ABOUT THIS EXERCISE:
Extract, from the records beneath this instruction, each line that contains the word "could".

INFORMATION:
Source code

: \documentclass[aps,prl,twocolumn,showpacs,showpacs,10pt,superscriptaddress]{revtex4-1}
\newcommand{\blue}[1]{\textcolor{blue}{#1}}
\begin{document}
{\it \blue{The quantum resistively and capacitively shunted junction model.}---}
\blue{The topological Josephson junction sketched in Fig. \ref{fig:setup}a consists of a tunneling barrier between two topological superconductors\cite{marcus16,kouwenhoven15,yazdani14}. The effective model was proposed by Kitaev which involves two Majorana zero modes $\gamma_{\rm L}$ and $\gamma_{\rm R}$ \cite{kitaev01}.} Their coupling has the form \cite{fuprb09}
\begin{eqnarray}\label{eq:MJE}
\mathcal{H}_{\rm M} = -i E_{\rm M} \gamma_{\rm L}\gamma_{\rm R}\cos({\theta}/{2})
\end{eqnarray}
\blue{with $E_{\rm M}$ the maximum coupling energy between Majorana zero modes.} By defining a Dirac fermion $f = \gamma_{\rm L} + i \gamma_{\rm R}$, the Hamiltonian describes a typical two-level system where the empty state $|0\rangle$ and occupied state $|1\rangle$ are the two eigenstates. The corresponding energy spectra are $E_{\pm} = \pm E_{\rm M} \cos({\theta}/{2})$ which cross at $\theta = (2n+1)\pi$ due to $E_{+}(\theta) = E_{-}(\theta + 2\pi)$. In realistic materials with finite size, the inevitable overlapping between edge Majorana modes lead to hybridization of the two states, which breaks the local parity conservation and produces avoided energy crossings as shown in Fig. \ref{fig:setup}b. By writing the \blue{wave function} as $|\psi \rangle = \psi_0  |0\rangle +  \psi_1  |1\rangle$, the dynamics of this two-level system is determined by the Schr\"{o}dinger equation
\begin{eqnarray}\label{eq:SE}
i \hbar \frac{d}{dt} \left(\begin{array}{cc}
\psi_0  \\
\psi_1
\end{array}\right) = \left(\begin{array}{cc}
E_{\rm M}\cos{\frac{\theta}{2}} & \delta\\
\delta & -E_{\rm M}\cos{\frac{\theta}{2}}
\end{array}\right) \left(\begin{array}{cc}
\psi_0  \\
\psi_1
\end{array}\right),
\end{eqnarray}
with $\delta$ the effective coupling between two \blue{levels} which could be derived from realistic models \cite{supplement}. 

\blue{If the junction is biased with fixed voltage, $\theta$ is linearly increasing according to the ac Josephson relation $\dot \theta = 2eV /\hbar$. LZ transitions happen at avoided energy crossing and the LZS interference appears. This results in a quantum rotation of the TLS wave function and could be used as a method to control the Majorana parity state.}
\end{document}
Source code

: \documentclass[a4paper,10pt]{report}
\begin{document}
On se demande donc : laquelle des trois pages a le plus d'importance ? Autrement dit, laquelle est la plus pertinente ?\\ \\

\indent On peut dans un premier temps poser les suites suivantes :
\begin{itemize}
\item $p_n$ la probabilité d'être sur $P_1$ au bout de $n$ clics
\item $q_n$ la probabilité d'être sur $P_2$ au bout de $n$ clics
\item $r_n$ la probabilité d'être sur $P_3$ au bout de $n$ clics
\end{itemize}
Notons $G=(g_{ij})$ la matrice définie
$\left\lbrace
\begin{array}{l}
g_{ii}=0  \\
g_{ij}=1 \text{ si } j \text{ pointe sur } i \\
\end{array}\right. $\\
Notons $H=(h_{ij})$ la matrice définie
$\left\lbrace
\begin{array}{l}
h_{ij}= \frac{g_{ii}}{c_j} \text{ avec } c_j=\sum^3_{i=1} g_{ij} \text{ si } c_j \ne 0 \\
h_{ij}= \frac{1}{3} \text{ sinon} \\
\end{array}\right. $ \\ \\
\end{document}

FINISHED TASK:
with $\delta$ the effective coupling between two \blue{levels} which could be derived from realistic models \cite{supplement}. 
\blue{If the junction is biased with fixed voltage, $\theta$ is linearly increasing according to the ac Josephson relation $\dot \theta = 2eV /\hbar$. LZ transitions happen at avoided energy crossing and the LZS interference appears. This results in a quantum rotation of the TLS wave function and could be used as a method to control the Majorana parity state.}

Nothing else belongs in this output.